§ **GIVEN INFORMATION**:
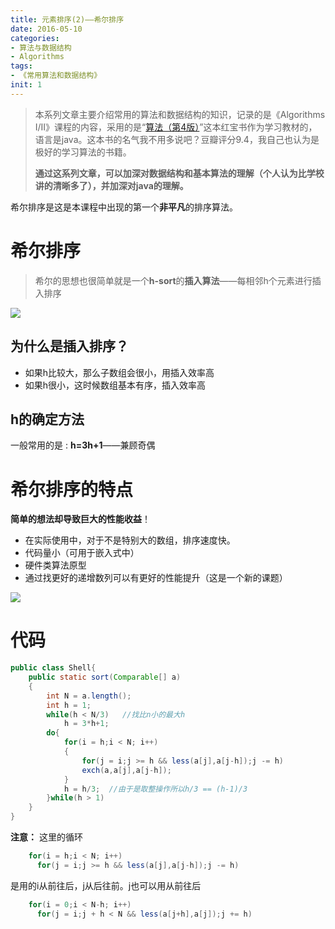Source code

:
 ```yaml
---
title: 元素排序(2)——希尔排序
date: 2016-05-10
categories: 
- 算法与数据结构
- Algorithms
tags: 
- 《常用算法和数据结构》
init: 1
---
```

> 本系列文章主要介绍常用的算法和数据结构的知识，记录的是《Algorithms I/II》课程的内容，采用的是“[算法（第4版）](https://book.douban.com/subject/19952400/)”这本红宝书作为学习教材的，语言是java。这本书的名气我不用多说吧？豆瓣评分9.4，我自己也认为是极好的学习算法的书籍。
>
> **通过这系列文章，可以加深对数据结构和基本算法的理解（个人认为比学校讲的清晰多了），并加深对java的理解。**

希尔排序是这是本课程中出现的第一个**非平凡**的排序算法。

# 希尔排序
>希尔的思想也很简单就是一个**h-sort**的**插入算法**——每相邻h个元素进行插入排序 

![](http://img.hksite.cn/2019-03-01-20160406225900247.gif)

## 为什么是插入排序？

- 如果h比较大，那么子数组会很小，用插入效率高
- 如果h很小，这时候数组基本有序，插入效率高

## h的确定方法

一般常用的是 : **h=3h+1**——兼顾奇偶

# 希尔排序的特点
**简单的想法却导致巨大的性能收益**！

- 在实际使用中，对于不是特别大的数组，排序速度快。
- 代码量小（可用于嵌入式中）
- 硬件类算法原型
- 通过找更好的递增数列可以有更好的性能提升（这是一个新的课题）

![](http://img.hksite.cn/2019-03-01-072342.jpg)

# 代码
```java
public class Shell{
    public static sort(Comparable[] a)
    {
        int N = a.length();
        int h = 1;
        while(h < N/3)   //找比n小的最大h
            h = 3*h+1;
        do{
            for(i = h;i < N; i++)
            {
                for(j = i;j >= h && less(a[j],a[j-h]);j -= h)  
                exch(a,a[j],a[j-h]);
            }
            h = h/3;  //由于是取整操作所以h/3 == (h-1)/3
        }while(h > 1)
    }
}
```
**注意：** 这里的循环 
```java
	for(i = h;i < N; i++) 
	  for(j = i;j >= h && less(a[j],a[j-h]);j -= h)
```
是用的i从前往后，j从后往前。j也可以用从前往后 
```java
	for(i = 0;i < N-h; i++) 
	  for(j = i;j + h < N && less(a[j+h],a[j]);j += h)
```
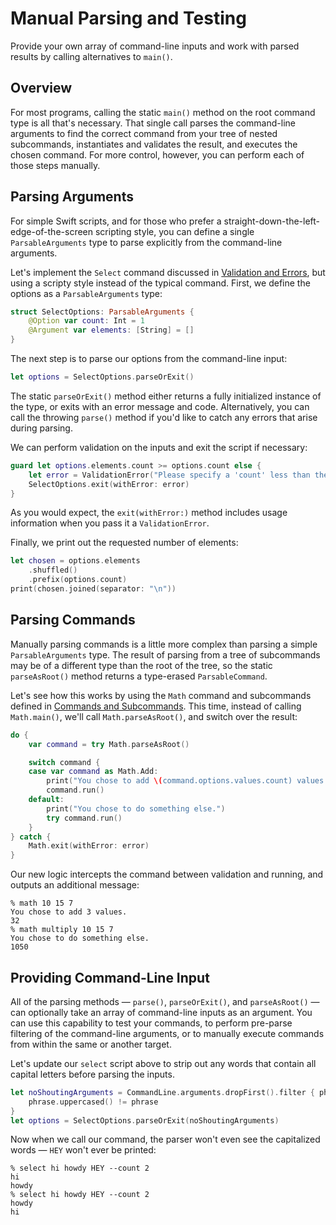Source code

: # Manual Parsing and Testing

Provide your own array of command-line inputs and work with parsed results by calling alternatives to `main()`.

## Overview

For most programs, calling the static `main()` method on the root command type is all that's necessary. That single call parses the command-line arguments to find the correct command from your tree of nested subcommands, instantiates and validates the result, and executes the chosen command. For more control, however, you can perform each of those steps manually.

## Parsing Arguments

For simple Swift scripts, and for those who prefer a straight-down-the-left-edge-of-the-screen scripting style, you can define a single `ParsableArguments` type to parse explicitly from the command-line arguments.

Let's implement the `Select` command discussed in [Validation and Errors](./Validation.md), but using a scripty style instead of the typical command. First, we define the options as a `ParsableArguments` type:

```swift
struct SelectOptions: ParsableArguments {
    @Option var count: Int = 1
    @Argument var elements: [String] = []
}
```

The next step is to parse our options from the command-line input:

```swift
let options = SelectOptions.parseOrExit()
```

The static `parseOrExit()` method either returns a fully initialized instance of the type, or exits with an error message and code. Alternatively, you can call the throwing `parse()` method if you'd like to catch any errors that arise during parsing.

We can perform validation on the inputs and exit the script if necessary:

```swift
guard let options.elements.count >= options.count else {
    let error = ValidationError("Please specify a 'count' less than the number of elements.")
    SelectOptions.exit(withError: error)
}
```

As you would expect, the `exit(withError:)` method includes usage information when you pass it a `ValidationError`.

Finally, we print out the requested number of elements:

```swift
let chosen = options.elements
    .shuffled()
    .prefix(options.count)
print(chosen.joined(separator: "\n"))
```

## Parsing Commands

Manually parsing commands is a little more complex than parsing a simple `ParsableArguments` type. The result of parsing from a tree of subcommands may be of a different type than the root of the tree, so the static `parseAsRoot()` method returns a type-erased `ParsableCommand`.

Let's see how this works by using the `Math` command and subcommands defined in [Commands and Subcommands](./CommandsAndSubcommands.md). This time, instead of calling `Math.main()`, we'll call `Math.parseAsRoot()`, and switch over the result:

```swift
do {
    var command = try Math.parseAsRoot()

    switch command {
    case var command as Math.Add:
        print("You chose to add \(command.options.values.count) values.")
        command.run()
    default:
        print("You chose to do something else.")
        try command.run()
    }
} catch {
    Math.exit(withError: error)
}
```
Our new logic intercepts the command between validation and running, and outputs an additional message:

```
% math 10 15 7
You chose to add 3 values.
32
% math multiply 10 15 7
You chose to do something else.
1050
```

## Providing Command-Line Input

All of the parsing methods — `parse()`, `parseOrExit()`, and `parseAsRoot()` — can optionally take an array of command-line inputs as an argument. You can use this capability to test your commands, to perform pre-parse filtering of the command-line arguments, or to manually execute commands from within the same or another target.

Let's update our `select` script above to strip out any words that contain all capital letters before parsing the inputs.

```swift
let noShoutingArguments = CommandLine.arguments.dropFirst().filter { phrase in
    phrase.uppercased() != phrase
}
let options = SelectOptions.parseOrExit(noShoutingArguments)
```

Now when we call our command, the parser won't even see the capitalized words — `HEY` won't ever be printed:

```
% select hi howdy HEY --count 2
hi
howdy
% select hi howdy HEY --count 2
howdy
hi
```
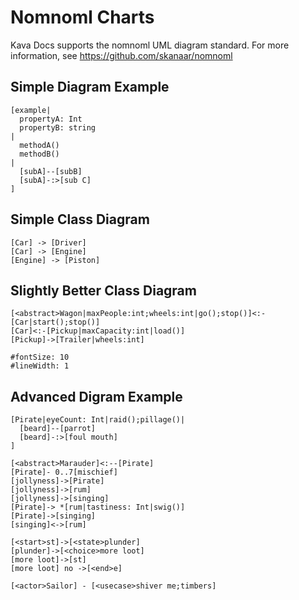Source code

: # Nomnoml Charts

Kava Docs supports the nomnoml UML diagram standard. For more information, see https://github.com/skanaar/nomnoml

## Simple Diagram Example

```nomnoml
[example|
  propertyA: Int
  propertyB: string
|
  methodA()
  methodB()
|
  [subA]--[subB]
  [subA]-:>[sub C]
]
```

## Simple Class Diagram

```nomnoml
[Car] -> [Driver]
[Car] -> [Engine]
[Engine] -> [Piston]
```

## Slightly Better Class Diagram

```nomnoml
[<abstract>Wagon|maxPeople:int;wheels:int|go();stop()]<:-[Car|start();stop()]
[Car]<:-[Pickup|maxCapacity:int|load()]
[Pickup]->[Trailer|wheels:int]

#fontSize: 10
#lineWidth: 1
```

## Advanced Digram Example

```nomnoml
[Pirate|eyeCount: Int|raid();pillage()|
  [beard]--[parrot]
  [beard]-:>[foul mouth]
]

[<abstract>Marauder]<:--[Pirate]
[Pirate]- 0..7[mischief]
[jollyness]->[Pirate]
[jollyness]->[rum]
[jollyness]->[singing]
[Pirate]-> *[rum|tastiness: Int|swig()]
[Pirate]->[singing]
[singing]<->[rum]

[<start>st]->[<state>plunder]
[plunder]->[<choice>more loot]
[more loot]->[st]
[more loot] no ->[<end>e]

[<actor>Sailor] - [<usecase>shiver me;timbers]
```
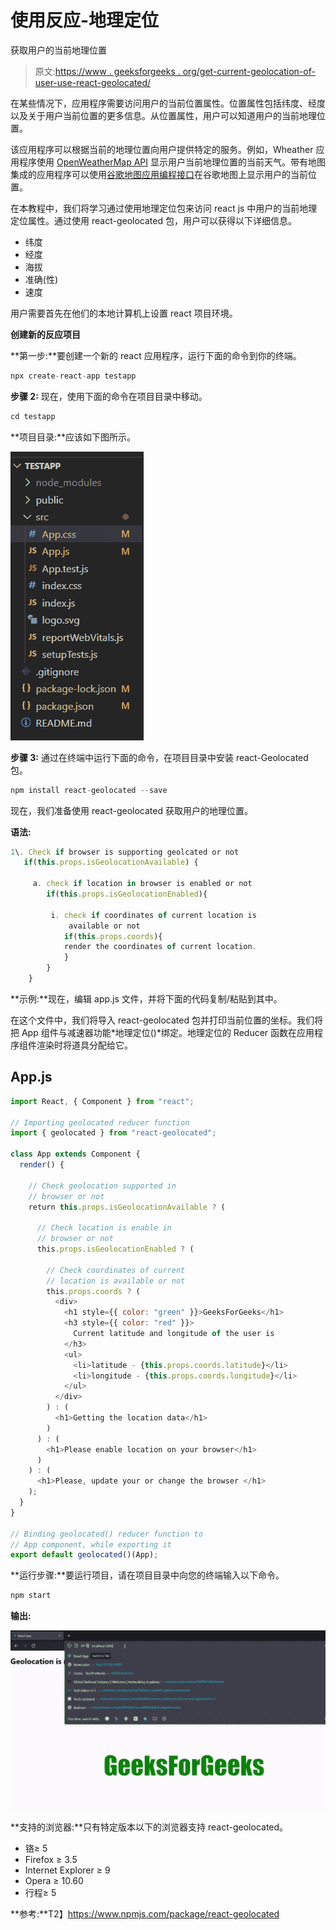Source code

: # 使用反应-地理定位

获取用户的当前地理位置

> 原文:[https://www . geeksforgeeks . org/get-current-geolocation-of-user-use-react-geolocated/](https://www.geeksforgeeks.org/get-current-geolocation-of-user-using-react-geolocated/)

在某些情况下，应用程序需要访问用户的当前位置属性。位置属性包括纬度、经度以及关于用户当前位置的更多信息。从位置属性，用户可以知道用户的当前地理位置。

该应用程序可以根据当前的地理位置向用户提供特定的服务。例如，Wheather 应用程序使用 [OpenWeatherMap API](https://www.geeksforgeeks.org/python-find-current-weather-of-any-city-using-openweathermap-api/) 显示用户当前地理位置的当前天气。带有地图集成的应用程序可以使用[谷歌地图应用编程接口](https://www.geeksforgeeks.org/python-get-google-map-image-specified-location-using-google-static-maps-api/)在谷歌地图上显示用户的当前位置。

在本教程中，我们将学习通过使用地理定位包来访问 react js 中用户的当前地理定位属性。通过使用 react-geolocated 包，用户可以获得以下详细信息。

*   纬度
*   经度
*   海拔
*   准确(性)
*   速度

用户需要首先在他们的本地计算机上设置 react 项目环境。

**创建新的反应项目**

**第一步:**要创建一个新的 react 应用程序，运行下面的命令到你的终端。

```jsx
npx create-react-app testapp
```

**步骤 2:** 现在，使用下面的命令在项目目录中移动。

```jsx
cd testapp
```

**项目目录:**应该如下图所示。

![](img/7d6b5271640f4fd75c9ea607691d3798.png)

**步骤 3:** 通过在终端中运行下面的命令，在项目目录中安装 react-Geolocated 包。

```jsx
npm install react-geolocated --save
```

现在，我们准备使用 react-geolocated 获取用户的地理位置。

**语法:**

```jsx
1\. Check if browser is supporting geolcated or not
   if(this.props.isGeolocationAvailable) {

     a. check if location in browser is enabled or not
        if(this.props.isGeolocationEnabled){

         i. check if coordinates of current location is 
             available or not
            if(this.props.coords){
            render the coordinates of current location.
            }  
        }     
    }
```

**示例:**现在，编辑 app.js 文件，并将下面的代码复制/粘贴到其中。

在这个文件中，我们将导入 react-geolocated 包并打印当前位置的坐标。我们将把 App 组件与减速器功能*地理定位()*绑定。地理定位的 Reducer 函数在应用程序组件渲染时将道具分配给它。

## App.js

```jsx
import React, { Component } from "react";

// Importing geolocated reducer function
import { geolocated } from "react-geolocated";

class App extends Component {
  render() {

    // Check geolocation supported in
    // browser or not
    return this.props.isGeolocationAvailable ? (

      // Check location is enable in
      // browser or not
      this.props.isGeolocationEnabled ? (

        // Check coordinates of current
        // location is available or not
        this.props.coords ? (
          <div>
            <h1 style={{ color: "green" }}>GeeksForGeeks</h1>
            <h3 style={{ color: "red" }}>
              Current latitude and longitude of the user is
            </h3>
            <ul>
              <li>latitude - {this.props.coords.latitude}</li>
              <li>longitude - {this.props.coords.longitude}</li>
            </ul>
          </div>
        ) : (
          <h1>Getting the location data</h1>
        )
      ) : (
        <h1>Please enable location on your browser</h1>
      )
    ) : (
      <h1>Please, update your or change the browser </h1>
    );
  }
}

// Binding geolocated() reducer function to
// App component, while exporting it
export default geolocated()(App);
```

**运行步骤:**要运行项目，请在项目目录中向您的终端输入以下命令。

```jsx
npm start
```

**输出:**

![](img/18aa7b69d06152dd06e352fdb8945ead.png)

**支持的浏览器:**只有特定版本以下的浏览器支持 react-geolocated。

*   铬≥ 5
*   Firefox ≥ 3.5
*   Internet Explorer ≥ 9
*   Opera ≥ 10.60
*   行程≥ 5

**参考:**T2】https://www.npmjs.com/package/react-geolocated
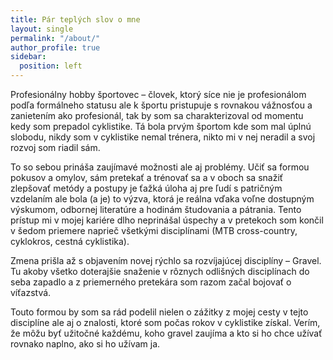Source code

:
 ```yaml
---
title: Pár teplých slov o mne
layout: single
permalink: "/about/"
author_profile: true
sidebar:
  position: left
---
```


Profesionálny hobby športovec – človek, ktorý síce nie je profesionálom podľa formálneho statusu ale k športu pristupuje s rovnakou vážnosťou a zanietením ako profesionál, tak by som sa charakterizoval od momentu kedy som prepadol cyklistike. Tá bola prvým športom kde som mal úplnú slobodu, nikdy som v cyklistike nemal trénera, nikto mi v nej neradil a svoj rozvoj som riadil sám.

To so sebou prináša zaujímavé možnosti ale aj problémy. Učiť sa formou pokusov a omylov, sám pretekať a trénovať sa a v oboch sa snažiť zlepšovať metódy a postupy je ťažká úloha aj pre ľudí s patričným vzdelaním ale bola (a je) to výzva, ktorá je reálna vďaka voľne dostupným výskumom, odbornej literatúre a hodinám študovania a pátrania. Tento prístup mi v mojej kariére dlho neprinášal úspechy a v pretekoch som končil v šedom priemere naprieč všetkými disciplínami (MTB cross-country, cyklokros, cestná cyklistika).

Zmena prišla až s objavením novej rýchlo sa rozvíjajúcej disciplíny – Gravel. Tu akoby všetko doterajšie snaženie v rôznych odlišných disciplínach do seba zapadlo a z priemerného pretekára som razom začal bojovať o víťazstvá. 

Touto formou by som sa rád podelil nielen o zážitky z mojej cesty v tejto disciplíne ale aj o znalosti, ktoré som počas rokov v cyklistike získal. Verím, že môžu byť užitočné každému, koho gravel zaujíma a kto si ho chce užívať rovnako naplno, ako si ho užívam ja.
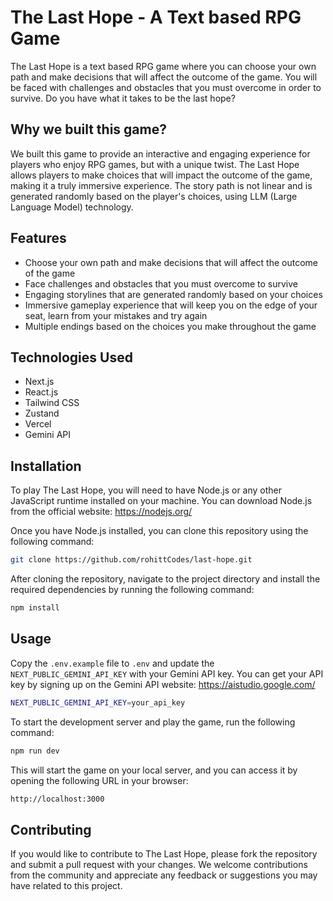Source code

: # The Last Hope - A Text based RPG Game

The Last Hope is a text based RPG game where you can choose your own path and make decisions that will affect the outcome of the game. You will be faced with challenges and obstacles that you must overcome in order to survive. Do you have what it takes to be the last hope?

## Why we built this game?

We built this game to provide an interactive and engaging experience for players who enjoy RPG games, but with a unique twist. The Last Hope allows players to make choices that will impact the outcome of the game, making it a truly immersive experience. The story path is not linear and is generated randomly based on the player's choices, using LLM (Large Language Model) technology.

## Features

- Choose your own path and make decisions that will affect the outcome of the game
- Face challenges and obstacles that you must overcome to survive
- Engaging storylines that are generated randomly based on your choices
- Immersive gameplay experience that will keep you on the edge of your seat, learn from your mistakes and try again
- Multiple endings based on the choices you make throughout the game

## Technologies Used

- Next.js
- React.js
- Tailwind CSS
- Zustand
- Vercel
- Gemini API

## Installation

To play The Last Hope, you will need to have Node.js or any other JavaScript runtime installed on your machine. You can download Node.js from the official website: https://nodejs.org/

Once you have Node.js installed, you can clone this repository using the following command:

```bash
git clone https://github.com/rohittCodes/last-hope.git
```

After cloning the repository, navigate to the project directory and install the required dependencies by running the following command:

```bash
npm install
```

## Usage

Copy the `.env.example` file to `.env` and update the `NEXT_PUBLIC_GEMINI_API_KEY` with your Gemini API key. You can get your API key by signing up on the Gemini API website: https://aistudio.google.com/

```bash
NEXT_PUBLIC_GEMINI_API_KEY=your_api_key
```

To start the development server and play the game, run the following command:

```bash
npm run dev
```

This will start the game on your local server, and you can access it by opening the following URL in your browser:

```bash
http://localhost:3000
```

## Contributing

If you would like to contribute to The Last Hope, please fork the repository and submit a pull request with your changes. We welcome contributions from the community and appreciate any feedback or suggestions you may have related to this project.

§ **TASK OBJECTIVE**: Verbatim transcription needed, from the opening line of the entries above through the line containing "For simple Swift"; pictures do not belong in it.

§ **YOUR SOLUTION**:
Source code

:
 ```yaml
---
title: 元素排序(2)——希尔排序
date: 2016-05-10
categories: 
- 算法与数据结构
- Algorithms
tags: 
- 《常用算法和数据结构》
init: 1
---
```

> 本系列文章主要介绍常用的算法和数据结构的知识，记录的是《Algorithms I/II》课程的内容，采用的是“[算法（第4版）](https://book.douban.com/subject/19952400/)”这本红宝书作为学习教材的，语言是java。这本书的名气我不用多说吧？豆瓣评分9.4，我自己也认为是极好的学习算法的书籍。
>
> **通过这系列文章，可以加深对数据结构和基本算法的理解（个人认为比学校讲的清晰多了），并加深对java的理解。**

希尔排序是这是本课程中出现的第一个**非平凡**的排序算法。

# 希尔排序
>希尔的思想也很简单就是一个**h-sort**的**插入算法**——每相邻h个元素进行插入排序 

![](http://img.hksite.cn/2019-03-01-20160406225900247.gif)

## 为什么是插入排序？

- 如果h比较大，那么子数组会很小，用插入效率高
- 如果h很小，这时候数组基本有序，插入效率高

## h的确定方法

一般常用的是 : **h=3h+1**——兼顾奇偶

# 希尔排序的特点
**简单的想法却导致巨大的性能收益**！

- 在实际使用中，对于不是特别大的数组，排序速度快。
- 代码量小（可用于嵌入式中）
- 硬件类算法原型
- 通过找更好的递增数列可以有更好的性能提升（这是一个新的课题）

![](http://img.hksite.cn/2019-03-01-072342.jpg)

# 代码
```java
public class Shell{
    public static sort(Comparable[] a)
    {
        int N = a.length();
        int h = 1;
        while(h < N/3)   //找比n小的最大h
            h = 3*h+1;
        do{
            for(i = h;i < N; i++)
            {
                for(j = i;j >= h && less(a[j],a[j-h]);j -= h)  
                exch(a,a[j],a[j-h]);
            }
            h = h/3;  //由于是取整操作所以h/3 == (h-1)/3
        }while(h > 1)
    }
}
```
**注意：** 这里的循环 
```java
	for(i = h;i < N; i++) 
	  for(j = i;j >= h && less(a[j],a[j-h]);j -= h)
```
是用的i从前往后，j从后往前。j也可以用从前往后 
```java
	for(i = 0;i < N-h; i++) 
	  for(j = i;j + h < N && less(a[j+h],a[j]);j += h)
```
Source code

: # Manual Parsing and Testing

Provide your own array of command-line inputs and work with parsed results by calling alternatives to `main()`.

## Overview

For most programs, calling the static `main()` method on the root command type is all that's necessary. That single call parses the command-line arguments to find the correct command from your tree of nested subcommands, instantiates and validates the result, and executes the chosen command. For more control, however, you can perform each of those steps manually.

## Parsing Arguments

For simple Swift scripts, and for those who prefer a straight-down-the-left-edge-of-the-screen scripting style, you can define a single `ParsableArguments` type to parse explicitly from the command-line arguments.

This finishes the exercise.